Source texts of formatted documents

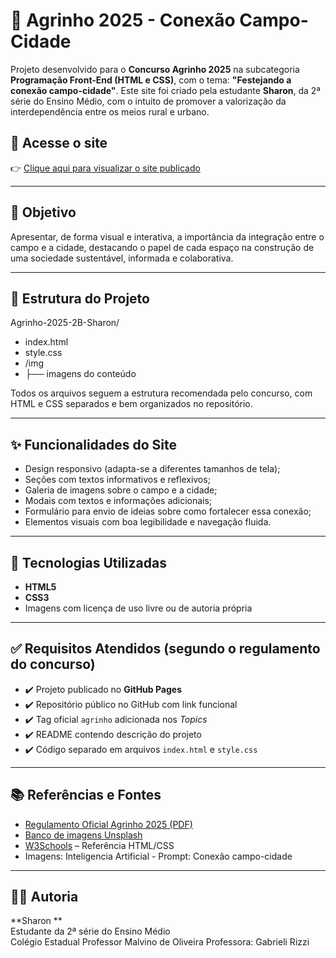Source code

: # 🌱 Agrinho 2025 - Conexão Campo-Cidade

Projeto desenvolvido para o **Concurso Agrinho 2025** na subcategoria **Programação Front-End (HTML e CSS)**, com o tema: **"Festejando a conexão campo-cidade"**. Este site foi criado pela estudante **Sharon**, da 2ª série do Ensino Médio, com o intuito de promover a valorização da interdependência entre os meios rural e urbano.

## 🔗 Acesse o site

👉 [Clique aqui para visualizar o site publicado](https://matthsraynor.github.io/Agrinho-2025-2B-Sharon/)

---

## 📌 Objetivo

Apresentar, de forma visual e interativa, a importância da integração entre o campo e a cidade, destacando o papel de cada espaço na construção de uma sociedade sustentável, informada e colaborativa.

---

## 📁 Estrutura do Projeto

Agrinho-2025-2B-Sharon/
- index.html
- style.css
- /img
- ├── imagens do conteúdo


Todos os arquivos seguem a estrutura recomendada pelo concurso, com HTML e CSS separados e bem organizados no repositório.

---

## ✨ Funcionalidades do Site

- Design responsivo (adapta-se a diferentes tamanhos de tela);
- Seções com textos informativos e reflexivos;
- Galeria de imagens sobre o campo e a cidade;
- Modais com textos e informações adicionais;
- Formulário para envio de ideias sobre como fortalecer essa conexão;
- Elementos visuais com boa legibilidade e navegação fluida.

---

## 🔧 Tecnologias Utilizadas

- **HTML5**
- **CSS3**
- Imagens com licença de uso livre ou de autoria própria

---

## ✅ Requisitos Atendidos (segundo o regulamento do concurso)

- ✔️ Projeto publicado no **GitHub Pages**
- ✔️ Repositório público no GitHub com link funcional
- ✔️ Tag oficial `agrinho` adicionada nos *Topics*
- ✔️ README contendo descrição do projeto
- ✔️ Código separado em arquivos `index.html` e `style.css`

---

## 📚 Referências e Fontes

- [Regulamento Oficial Agrinho 2025 (PDF)](https://www.educacao.pr.gov.br/programacao)
- [Banco de imagens Unsplash](https://unsplash.com/)
- [W3Schools](https://www.w3schools.com/) – Referência HTML/CSS
- Imagens: Inteligencia Artificial - Prompt: Conexão campo-cidade

---

## 👩‍💻 Autoria

**Sharon **  
Estudante da 2ª série do Ensino Médio  
Colégio Estadual Professor Malvino de Oliveira
Professora: Gabrieli Rizzi
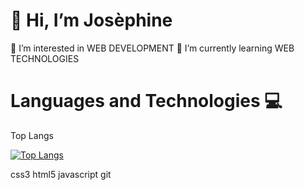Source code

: <h1>👋 Hi, I’m Josèphine</h1>

👀 I’m interested in WEB DEVELOPMENT
🌱 I’m currently learning WEB TECHNOLOGIES

<h1>Languages and Technologies 💻</h1>
Top Langs

[![Top Langs](https://github-readme-stats.vercel.app/api/top-langs/?username=jserri)](https://github.com/anuraghazra/github-readme-stats)

css3 html5 javascript git

<!--
**jserri/jserri** is a ✨ _special_ ✨ repository because its `README.md` (this file) appears on your GitHub profile.

Here are some ideas to get you started:

- 🔭 I’m currently working on ...
- 🌱 I’m currently learning ...
- 👯 I’m looking to collaborate on ...
- 🤔 I’m looking for help with ...
- 💬 Ask me about ...
- 📫 How to reach me: ...
- 😄 Pronouns: ...
- ⚡ Fun fact: ...
-->
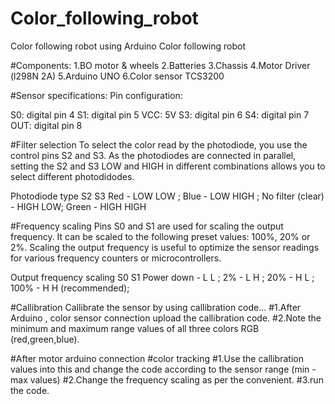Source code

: # Color_following_robot
Color following robot using Arduino
Color following robot

#Components: 1.BO motor & wheels 2.Batteries 3.Chassis 4.Motor Driver (l298N 2A) 5.Arduino UNO 6.Color sensor TCS3200

#Sensor specifications: Pin configuration:

S0: digital pin 4
S1: digital pin 5
VCC: 5V
S3: digital pin 6
S4: digital pin 7
OUT: digital pin 8


#Filter selection To select the color read by the photodiode, you use the control pins S2 and S3. As the photodiodes are connected in parallel, setting the S2 and S3 LOW and HIGH in different combinations allows you to select different photodidodes.

Photodiode type S2 S3 
Red - LOW LOW ;
Blue - LOW HIGH ;
No filter (clear) - HIGH LOW;
Green - HIGH HIGH

#Frequency scaling Pins S0 and S1 are used for scaling the output frequency. It can be scaled to the following preset values: 100%, 20% or 2%. Scaling the output frequency is useful to optimize the sensor readings for various frequency counters or microcontrollers.

Output frequency scaling S0 S1 
Power down - L L ;
2%  - L H ;
20% - H L ;
100% - H H (recommended);

#Callibration Callibrate the sensor by using callibration code... 
#1.After Arduino , color sensor connection upload the callibration code. 
#2.Note the minimum and maximum range values of all three colors RGB (red,green,blue).

#After motor arduino connection #color tracking 
#1.Use the callibration values into this and change the code according to the sensor range (min - max values) 
#2.Change the frequency scaling as per the convenient. 
#3.run the code.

[EXERCISE BRIEF]
Omitting the images, transcribe every record exactly.

[SOLUTION FOR THIS TASK]
Source code

: # 🌱 Agrinho 2025 - Conexão Campo-Cidade

Projeto desenvolvido para o **Concurso Agrinho 2025** na subcategoria **Programação Front-End (HTML e CSS)**, com o tema: **"Festejando a conexão campo-cidade"**. Este site foi criado pela estudante **Sharon**, da 2ª série do Ensino Médio, com o intuito de promover a valorização da interdependência entre os meios rural e urbano.

## 🔗 Acesse o site

👉 [Clique aqui para visualizar o site publicado](https://matthsraynor.github.io/Agrinho-2025-2B-Sharon/)

---

## 📌 Objetivo

Apresentar, de forma visual e interativa, a importância da integração entre o campo e a cidade, destacando o papel de cada espaço na construção de uma sociedade sustentável, informada e colaborativa.

---

## 📁 Estrutura do Projeto

Agrinho-2025-2B-Sharon/
- index.html
- style.css
- /img
- ├── imagens do conteúdo


Todos os arquivos seguem a estrutura recomendada pelo concurso, com HTML e CSS separados e bem organizados no repositório.

---

## ✨ Funcionalidades do Site

- Design responsivo (adapta-se a diferentes tamanhos de tela);
- Seções com textos informativos e reflexivos;
- Galeria de imagens sobre o campo e a cidade;
- Modais com textos e informações adicionais;
- Formulário para envio de ideias sobre como fortalecer essa conexão;
- Elementos visuais com boa legibilidade e navegação fluida.

---

## 🔧 Tecnologias Utilizadas

- **HTML5**
- **CSS3**
- Imagens com licença de uso livre ou de autoria própria

---

## ✅ Requisitos Atendidos (segundo o regulamento do concurso)

- ✔️ Projeto publicado no **GitHub Pages**
- ✔️ Repositório público no GitHub com link funcional
- ✔️ Tag oficial `agrinho` adicionada nos *Topics*
- ✔️ README contendo descrição do projeto
- ✔️ Código separado em arquivos `index.html` e `style.css`

---

## 📚 Referências e Fontes

- [Regulamento Oficial Agrinho 2025 (PDF)](https://www.educacao.pr.gov.br/programacao)
- [Banco de imagens Unsplash](https://unsplash.com/)
- [W3Schools](https://www.w3schools.com/) – Referência HTML/CSS
- Imagens: Inteligencia Artificial - Prompt: Conexão campo-cidade

---

## 👩‍💻 Autoria

**Sharon **  
Estudante da 2ª série do Ensino Médio  
Colégio Estadual Professor Malvino de Oliveira
Professora: Gabrieli Rizzi
Source code

: <h1>👋 Hi, I’m Josèphine</h1>

👀 I’m interested in WEB DEVELOPMENT
🌱 I’m currently learning WEB TECHNOLOGIES

<h1>Languages and Technologies 💻</h1>
Top Langs

[![Top Langs](https://github-readme-stats.vercel.app/api/top-langs/?username=jserri)](https://github.com/anuraghazra/github-readme-stats)

css3 html5 javascript git

<!--
**jserri/jserri** is a ✨ _special_ ✨ repository because its `README.md` (this file) appears on your GitHub profile.

Here are some ideas to get you started:

- 🔭 I’m currently working on ...
- 🌱 I’m currently learning ...
- 👯 I’m looking to collaborate on ...
- 🤔 I’m looking for help with ...
- 💬 Ask me about ...
- 📫 How to reach me: ...
- 😄 Pronouns: ...
- ⚡ Fun fact: ...
-->
Source code

: # Color_following_robot
Color following robot using Arduino
Color following robot

#Components: 1.BO motor & wheels 2.Batteries 3.Chassis 4.Motor Driver (l298N 2A) 5.Arduino UNO 6.Color sensor TCS3200

#Sensor specifications: Pin configuration:

S0: digital pin 4
S1: digital pin 5
VCC: 5V
S3: digital pin 6
S4: digital pin 7
OUT: digital pin 8


#Filter selection To select the color read by the photodiode, you use the control pins S2 and S3. As the photodiodes are connected in parallel, setting the S2 and S3 LOW and HIGH in different combinations allows you to select different photodidodes.

Photodiode type S2 S3 
Red - LOW LOW ;
Blue - LOW HIGH ;
No filter (clear) - HIGH LOW;
Green - HIGH HIGH

#Frequency scaling Pins S0 and S1 are used for scaling the output frequency. It can be scaled to the following preset values: 100%, 20% or 2%. Scaling the output frequency is useful to optimize the sensor readings for various frequency counters or microcontrollers.

Output frequency scaling S0 S1 
Power down - L L ;
2%  - L H ;
20% - H L ;
100% - H H (recommended);

#Callibration Callibrate the sensor by using callibration code... 
#1.After Arduino , color sensor connection upload the callibration code. 
#2.Note the minimum and maximum range values of all three colors RGB (red,green,blue).

#After motor arduino connection #color tracking 
#1.Use the callibration values into this and change the code according to the sensor range (min - max values) 
#2.Change the frequency scaling as per the convenient. 
#3.run the code.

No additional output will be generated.